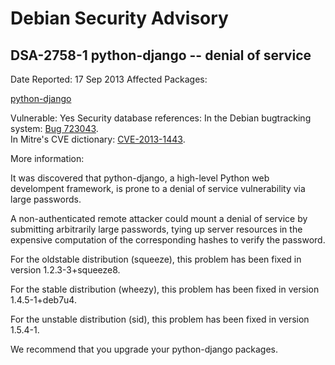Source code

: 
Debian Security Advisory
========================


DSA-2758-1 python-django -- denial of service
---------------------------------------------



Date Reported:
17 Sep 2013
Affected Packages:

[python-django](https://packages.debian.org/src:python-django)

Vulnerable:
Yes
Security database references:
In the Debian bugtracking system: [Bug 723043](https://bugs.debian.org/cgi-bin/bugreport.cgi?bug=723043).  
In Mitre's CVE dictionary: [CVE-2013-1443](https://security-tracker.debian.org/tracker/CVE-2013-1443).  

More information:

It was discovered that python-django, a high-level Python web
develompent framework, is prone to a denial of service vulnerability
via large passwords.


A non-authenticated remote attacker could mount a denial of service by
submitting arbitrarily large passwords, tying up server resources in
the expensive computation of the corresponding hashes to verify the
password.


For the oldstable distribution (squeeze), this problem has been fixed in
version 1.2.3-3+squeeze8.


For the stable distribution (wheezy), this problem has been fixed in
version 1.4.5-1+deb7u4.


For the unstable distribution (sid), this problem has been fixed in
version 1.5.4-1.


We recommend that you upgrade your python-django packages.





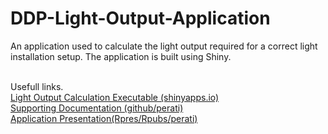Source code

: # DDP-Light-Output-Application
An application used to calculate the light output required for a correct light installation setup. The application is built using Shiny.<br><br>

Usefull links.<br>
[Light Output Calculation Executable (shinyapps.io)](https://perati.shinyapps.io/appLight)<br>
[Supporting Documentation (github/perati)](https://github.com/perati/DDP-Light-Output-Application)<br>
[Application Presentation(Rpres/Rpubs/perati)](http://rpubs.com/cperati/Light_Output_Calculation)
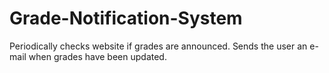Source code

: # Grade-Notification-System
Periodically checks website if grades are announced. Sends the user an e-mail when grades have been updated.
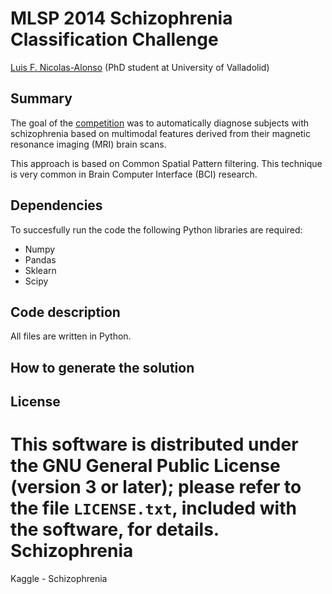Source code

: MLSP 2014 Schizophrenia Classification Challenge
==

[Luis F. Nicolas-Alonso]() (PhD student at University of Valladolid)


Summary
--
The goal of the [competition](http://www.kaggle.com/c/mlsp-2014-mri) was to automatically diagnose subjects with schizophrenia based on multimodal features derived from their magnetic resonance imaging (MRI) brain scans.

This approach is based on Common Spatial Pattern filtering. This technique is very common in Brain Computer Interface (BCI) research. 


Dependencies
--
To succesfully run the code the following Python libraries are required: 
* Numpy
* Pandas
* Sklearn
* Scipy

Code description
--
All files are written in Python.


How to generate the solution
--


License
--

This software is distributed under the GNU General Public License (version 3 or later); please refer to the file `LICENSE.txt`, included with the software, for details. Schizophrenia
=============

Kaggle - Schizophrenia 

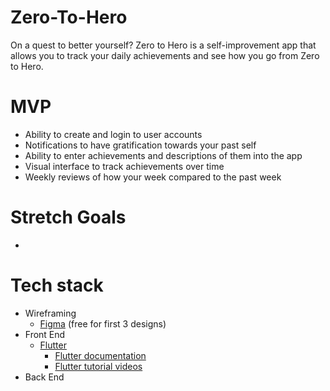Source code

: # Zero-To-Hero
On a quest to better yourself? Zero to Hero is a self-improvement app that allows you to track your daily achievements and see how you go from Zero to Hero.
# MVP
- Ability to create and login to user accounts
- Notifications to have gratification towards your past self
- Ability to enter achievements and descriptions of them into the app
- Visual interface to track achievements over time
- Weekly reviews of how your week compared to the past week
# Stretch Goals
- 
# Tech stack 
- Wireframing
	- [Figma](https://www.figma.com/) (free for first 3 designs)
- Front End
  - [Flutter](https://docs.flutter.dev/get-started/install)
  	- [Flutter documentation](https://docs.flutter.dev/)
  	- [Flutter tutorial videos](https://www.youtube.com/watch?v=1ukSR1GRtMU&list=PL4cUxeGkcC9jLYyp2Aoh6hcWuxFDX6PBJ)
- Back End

Exercise prompt: Look above for the line holding "In the Debian", then set down exactly that line and every line after it up to and including the line holding "via large passwords.", with nothing else.

Exercise output:
In the Debian bugtracking system: [Bug 723043](https://bugs.debian.org/cgi-bin/bugreport.cgi?bug=723043).  
In Mitre's CVE dictionary: [CVE-2013-1443](https://security-tracker.debian.org/tracker/CVE-2013-1443).  

More information:

It was discovered that python-django, a high-level Python web
develompent framework, is prone to a denial of service vulnerability
via large passwords.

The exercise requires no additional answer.